▶ **Task material**
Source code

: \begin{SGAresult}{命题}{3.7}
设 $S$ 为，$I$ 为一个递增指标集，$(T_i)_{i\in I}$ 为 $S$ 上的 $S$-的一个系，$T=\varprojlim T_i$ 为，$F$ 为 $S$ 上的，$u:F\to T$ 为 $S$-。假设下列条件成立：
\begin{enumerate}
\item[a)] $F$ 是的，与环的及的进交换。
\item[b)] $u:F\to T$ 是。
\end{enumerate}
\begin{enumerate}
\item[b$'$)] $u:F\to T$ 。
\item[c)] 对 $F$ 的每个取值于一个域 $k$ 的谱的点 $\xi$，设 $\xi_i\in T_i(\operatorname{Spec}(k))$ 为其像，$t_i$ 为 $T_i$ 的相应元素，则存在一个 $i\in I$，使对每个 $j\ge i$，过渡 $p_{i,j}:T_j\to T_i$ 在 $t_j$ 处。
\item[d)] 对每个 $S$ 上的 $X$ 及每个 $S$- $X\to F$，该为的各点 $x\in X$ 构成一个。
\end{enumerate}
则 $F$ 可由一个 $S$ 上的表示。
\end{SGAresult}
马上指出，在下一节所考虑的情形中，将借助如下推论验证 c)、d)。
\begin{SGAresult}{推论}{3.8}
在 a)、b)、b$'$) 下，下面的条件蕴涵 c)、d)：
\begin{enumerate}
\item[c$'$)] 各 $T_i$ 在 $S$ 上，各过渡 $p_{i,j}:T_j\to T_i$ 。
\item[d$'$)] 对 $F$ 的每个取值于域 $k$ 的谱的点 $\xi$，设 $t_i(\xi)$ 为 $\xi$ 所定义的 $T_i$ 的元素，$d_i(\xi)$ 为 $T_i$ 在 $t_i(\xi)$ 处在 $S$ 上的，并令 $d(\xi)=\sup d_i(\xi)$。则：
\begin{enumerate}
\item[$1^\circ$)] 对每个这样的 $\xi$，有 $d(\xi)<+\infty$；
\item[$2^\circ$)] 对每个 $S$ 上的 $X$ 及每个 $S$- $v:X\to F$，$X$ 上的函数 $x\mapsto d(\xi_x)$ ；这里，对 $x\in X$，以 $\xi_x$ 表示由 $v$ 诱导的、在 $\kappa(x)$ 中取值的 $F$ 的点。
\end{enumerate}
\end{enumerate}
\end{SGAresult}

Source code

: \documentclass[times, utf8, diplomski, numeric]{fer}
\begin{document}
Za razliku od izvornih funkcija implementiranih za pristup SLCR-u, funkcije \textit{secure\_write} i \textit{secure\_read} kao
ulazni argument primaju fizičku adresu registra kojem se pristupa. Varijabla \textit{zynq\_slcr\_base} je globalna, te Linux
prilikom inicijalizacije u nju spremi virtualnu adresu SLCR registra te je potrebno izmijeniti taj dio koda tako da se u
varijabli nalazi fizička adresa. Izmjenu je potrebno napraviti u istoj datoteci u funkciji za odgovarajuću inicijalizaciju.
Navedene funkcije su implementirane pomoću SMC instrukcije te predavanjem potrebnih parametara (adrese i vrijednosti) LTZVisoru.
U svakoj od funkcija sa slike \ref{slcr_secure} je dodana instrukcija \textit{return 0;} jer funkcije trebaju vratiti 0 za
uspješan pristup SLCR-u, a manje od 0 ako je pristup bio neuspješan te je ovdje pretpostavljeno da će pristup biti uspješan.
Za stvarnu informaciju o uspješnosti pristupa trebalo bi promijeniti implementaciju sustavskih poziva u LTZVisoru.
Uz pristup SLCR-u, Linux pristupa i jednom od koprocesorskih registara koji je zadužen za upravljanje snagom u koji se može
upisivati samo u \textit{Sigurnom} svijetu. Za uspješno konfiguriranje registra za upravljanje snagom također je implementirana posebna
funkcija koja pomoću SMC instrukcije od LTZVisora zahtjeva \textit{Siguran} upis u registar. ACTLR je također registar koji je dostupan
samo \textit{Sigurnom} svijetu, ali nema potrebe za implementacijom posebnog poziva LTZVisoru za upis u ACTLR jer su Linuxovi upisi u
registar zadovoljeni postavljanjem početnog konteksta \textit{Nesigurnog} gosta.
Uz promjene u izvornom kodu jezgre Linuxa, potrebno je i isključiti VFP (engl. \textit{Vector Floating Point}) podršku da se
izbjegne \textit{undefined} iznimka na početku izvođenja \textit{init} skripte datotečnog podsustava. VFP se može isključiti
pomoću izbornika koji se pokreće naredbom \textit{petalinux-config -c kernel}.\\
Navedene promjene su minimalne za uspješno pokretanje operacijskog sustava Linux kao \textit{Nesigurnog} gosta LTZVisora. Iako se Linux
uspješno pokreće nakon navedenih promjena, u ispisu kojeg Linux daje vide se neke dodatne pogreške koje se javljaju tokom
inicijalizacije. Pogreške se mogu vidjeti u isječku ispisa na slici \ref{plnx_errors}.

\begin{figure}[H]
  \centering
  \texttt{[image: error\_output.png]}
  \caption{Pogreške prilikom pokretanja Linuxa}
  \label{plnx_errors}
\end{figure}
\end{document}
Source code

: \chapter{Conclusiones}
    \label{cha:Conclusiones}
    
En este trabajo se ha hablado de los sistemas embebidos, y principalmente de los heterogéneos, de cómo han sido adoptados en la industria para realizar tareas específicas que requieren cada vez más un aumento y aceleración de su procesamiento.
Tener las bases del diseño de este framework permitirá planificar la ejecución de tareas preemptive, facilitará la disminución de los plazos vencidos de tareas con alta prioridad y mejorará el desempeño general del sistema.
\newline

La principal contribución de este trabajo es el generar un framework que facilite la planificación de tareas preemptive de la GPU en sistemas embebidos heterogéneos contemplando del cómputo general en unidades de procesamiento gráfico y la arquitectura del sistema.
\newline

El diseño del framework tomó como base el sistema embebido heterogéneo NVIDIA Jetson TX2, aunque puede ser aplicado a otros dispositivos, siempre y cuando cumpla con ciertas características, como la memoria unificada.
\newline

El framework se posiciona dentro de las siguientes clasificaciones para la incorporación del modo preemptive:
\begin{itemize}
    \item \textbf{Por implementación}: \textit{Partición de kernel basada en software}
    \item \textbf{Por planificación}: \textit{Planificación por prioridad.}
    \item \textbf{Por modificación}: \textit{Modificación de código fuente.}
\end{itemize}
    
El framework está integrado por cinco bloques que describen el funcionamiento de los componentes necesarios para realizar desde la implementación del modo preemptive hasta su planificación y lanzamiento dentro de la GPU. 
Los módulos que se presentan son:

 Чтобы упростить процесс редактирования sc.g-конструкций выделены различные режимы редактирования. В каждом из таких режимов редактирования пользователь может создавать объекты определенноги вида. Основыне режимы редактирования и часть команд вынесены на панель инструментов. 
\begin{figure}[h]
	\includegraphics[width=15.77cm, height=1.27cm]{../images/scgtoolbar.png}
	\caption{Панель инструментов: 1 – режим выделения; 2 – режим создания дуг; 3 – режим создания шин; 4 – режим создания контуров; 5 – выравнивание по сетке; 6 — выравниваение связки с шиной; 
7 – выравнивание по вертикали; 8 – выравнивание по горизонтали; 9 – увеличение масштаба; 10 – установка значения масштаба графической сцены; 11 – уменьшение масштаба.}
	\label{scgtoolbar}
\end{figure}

▶ **Try it**
Where does the word "LTZVisora" appear in the records? Copy every line that holds it.

▶ **Result of the exercise**
funkcija koja pomoću SMC instrukcije od LTZVisora zahtjeva \textit{Siguran} upis u registar. ACTLR je također registar koji je dostupan
Navedene promjene su minimalne za uspješno pokretanje operacijskog sustava Linux kao \textit{Nesigurnog} gosta LTZVisora. Iako se Linux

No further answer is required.